One frequently looses the AF, which is a real pain. The TC on a long prime, would, I assume, work much better.
No one seems to like my new lens enough to post their results. I haven't had opportunity to use it for wildlife yet. Bought a Nikkor 70-300 f/4.5-5.6 G IF-ED with the VRII (supposedly good for a four-stop improvement in hand-holdability).
So far I've used it for shooting motorcycles on twisties, so it's hard for me to judge its sharpness. I'm still getting used to handling it. If anybody's on here who has the lens, what can I expect?
I use mainly the 500/4L and 400/5.6L. I haven't used the 400/5.6L for a while mainly because I would feel guilt after spending the big bucks on the 500/4L I often use the 500 in conjunction with extension tubes to get closeups of small birds or other small subjects. I use a tripod with either whenever possible - a tripod will almost always give superior results.
The 400/5.6L is a super nice lens for the money and especially shines for flight shots but is not, as some would claim, a "specialty" lens for just flight IMO. I have used it quite often for stills and I believe my hand-held/tripod use of this lens is 80%/20% on stills.
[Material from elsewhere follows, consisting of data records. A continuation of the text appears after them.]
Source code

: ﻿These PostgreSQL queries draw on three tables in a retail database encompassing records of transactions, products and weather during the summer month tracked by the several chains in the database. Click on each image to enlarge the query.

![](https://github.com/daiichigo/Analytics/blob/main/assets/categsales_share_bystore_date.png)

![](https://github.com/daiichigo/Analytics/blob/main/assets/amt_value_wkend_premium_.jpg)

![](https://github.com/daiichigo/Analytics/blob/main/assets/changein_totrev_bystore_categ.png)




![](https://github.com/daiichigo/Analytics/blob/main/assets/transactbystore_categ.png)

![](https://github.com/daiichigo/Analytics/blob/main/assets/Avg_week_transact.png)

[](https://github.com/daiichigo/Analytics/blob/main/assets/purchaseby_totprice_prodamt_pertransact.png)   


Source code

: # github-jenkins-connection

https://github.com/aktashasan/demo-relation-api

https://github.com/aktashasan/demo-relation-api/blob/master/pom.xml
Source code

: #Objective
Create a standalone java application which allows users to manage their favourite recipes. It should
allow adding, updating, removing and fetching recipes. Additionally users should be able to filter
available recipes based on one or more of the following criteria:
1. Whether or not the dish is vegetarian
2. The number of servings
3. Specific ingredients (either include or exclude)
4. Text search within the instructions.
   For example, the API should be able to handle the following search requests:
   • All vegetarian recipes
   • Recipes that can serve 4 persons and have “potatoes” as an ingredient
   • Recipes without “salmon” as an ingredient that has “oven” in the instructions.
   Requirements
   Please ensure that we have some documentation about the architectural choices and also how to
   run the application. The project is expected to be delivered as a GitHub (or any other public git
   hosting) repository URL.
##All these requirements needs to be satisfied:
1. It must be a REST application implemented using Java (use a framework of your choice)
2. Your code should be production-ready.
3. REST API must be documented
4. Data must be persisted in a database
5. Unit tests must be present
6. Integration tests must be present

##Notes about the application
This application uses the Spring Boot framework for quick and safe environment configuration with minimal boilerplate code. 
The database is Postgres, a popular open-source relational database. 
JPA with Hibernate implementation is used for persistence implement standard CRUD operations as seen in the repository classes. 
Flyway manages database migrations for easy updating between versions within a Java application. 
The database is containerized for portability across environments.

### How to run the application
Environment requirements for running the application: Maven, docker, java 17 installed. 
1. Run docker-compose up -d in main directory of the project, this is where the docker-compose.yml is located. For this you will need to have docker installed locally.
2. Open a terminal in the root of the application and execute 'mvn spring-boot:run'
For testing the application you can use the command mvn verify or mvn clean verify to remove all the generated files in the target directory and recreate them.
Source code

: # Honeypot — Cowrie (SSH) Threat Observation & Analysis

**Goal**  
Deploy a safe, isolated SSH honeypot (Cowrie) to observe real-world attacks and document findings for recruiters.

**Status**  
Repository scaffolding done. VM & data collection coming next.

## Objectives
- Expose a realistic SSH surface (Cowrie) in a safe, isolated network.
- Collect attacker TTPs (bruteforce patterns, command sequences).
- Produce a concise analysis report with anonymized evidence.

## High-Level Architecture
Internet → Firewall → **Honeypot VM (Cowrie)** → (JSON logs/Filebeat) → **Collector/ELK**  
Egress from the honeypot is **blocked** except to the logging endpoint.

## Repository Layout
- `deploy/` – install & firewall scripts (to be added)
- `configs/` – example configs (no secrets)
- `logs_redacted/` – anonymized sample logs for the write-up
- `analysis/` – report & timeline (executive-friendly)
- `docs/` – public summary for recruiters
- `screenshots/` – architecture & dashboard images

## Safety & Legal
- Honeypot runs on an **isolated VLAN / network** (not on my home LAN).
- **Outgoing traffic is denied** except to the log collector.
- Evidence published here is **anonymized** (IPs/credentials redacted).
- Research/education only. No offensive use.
It is as sharp or sharper wide open than any other aperature.
The 500/4L is difficult to hand-hold for flight except for short periods. For longer durations, like when shooting eagles all day, it gets mounted on a gitzo 1325+AS-b1+sidkick - i.e. is gimbal mounted.
I try to avoid using teleconverters to maintain a high image quality. I'd rather try to get closer to the subject and use extension tubes if necessary.
Barnswallow fledgling. 500/4L @ f4.5 with 68mm of extension tubes:
Adult Barnswallow: 500/4L with 68mm extenstion tubes, f8 1/90s:
Black-capped Chickadee 500/4L, extension tubes, f8 1/500s
Snowey Egret, 400/5.6L f6.7 1/3000s
Black-crowned Night Heron, 400/5.6L f5.6, 1/200s
Antonio Correia wrote:
Apparently, we can also see that the 5D MK II is not a sports camera.
The time lapse from the first photo to the second is very large, that is if there isn't one in between...
Nikon VR 70-200mm F/2.8 G-AFS ED-IF
IMHO the best Nikon zoom around but its reach is extremely limited for wildlife shooting. It does work well with a 1.4 TC giving you 280mm which can work in some situations.
Hello there, I'm really into my wildlife photography, but I've got a budget. I've got a Nikon D300, a fantastic wide angle lens but for zoom work, a really poor 70-300mm lens which would fetch no more than about £150 on ebay. I'm wandering what's the best zoom lens for me, to accompany my wide-angle lens for wildlife photography?
I quoted the above as I've heard the 80-200mm are amazing, i wouldn't go for the VR version as they're just too expensive. So would the Nikkor 80-200mm 1:2.8 D AF Zoom Lens f2.8 with a 2x TC be the way to go? and if so, which TC?
Thanks very much
Welcome to Dgrin Bertie.
The best Nikon zoom (that won't break the bank) for wildlife shooting is the 80-400. Its price would be the same as the 80-200 with a TC. I've used the 70-200 2.8 with TCs but I live in Florida and I can get closer to my subjects here than in most other parts of the world.
If you're looking for a zoom to be used primarily for wildlife I would consider the 80-400. If you want a mutli-purpose lens then I would consider the 80-200.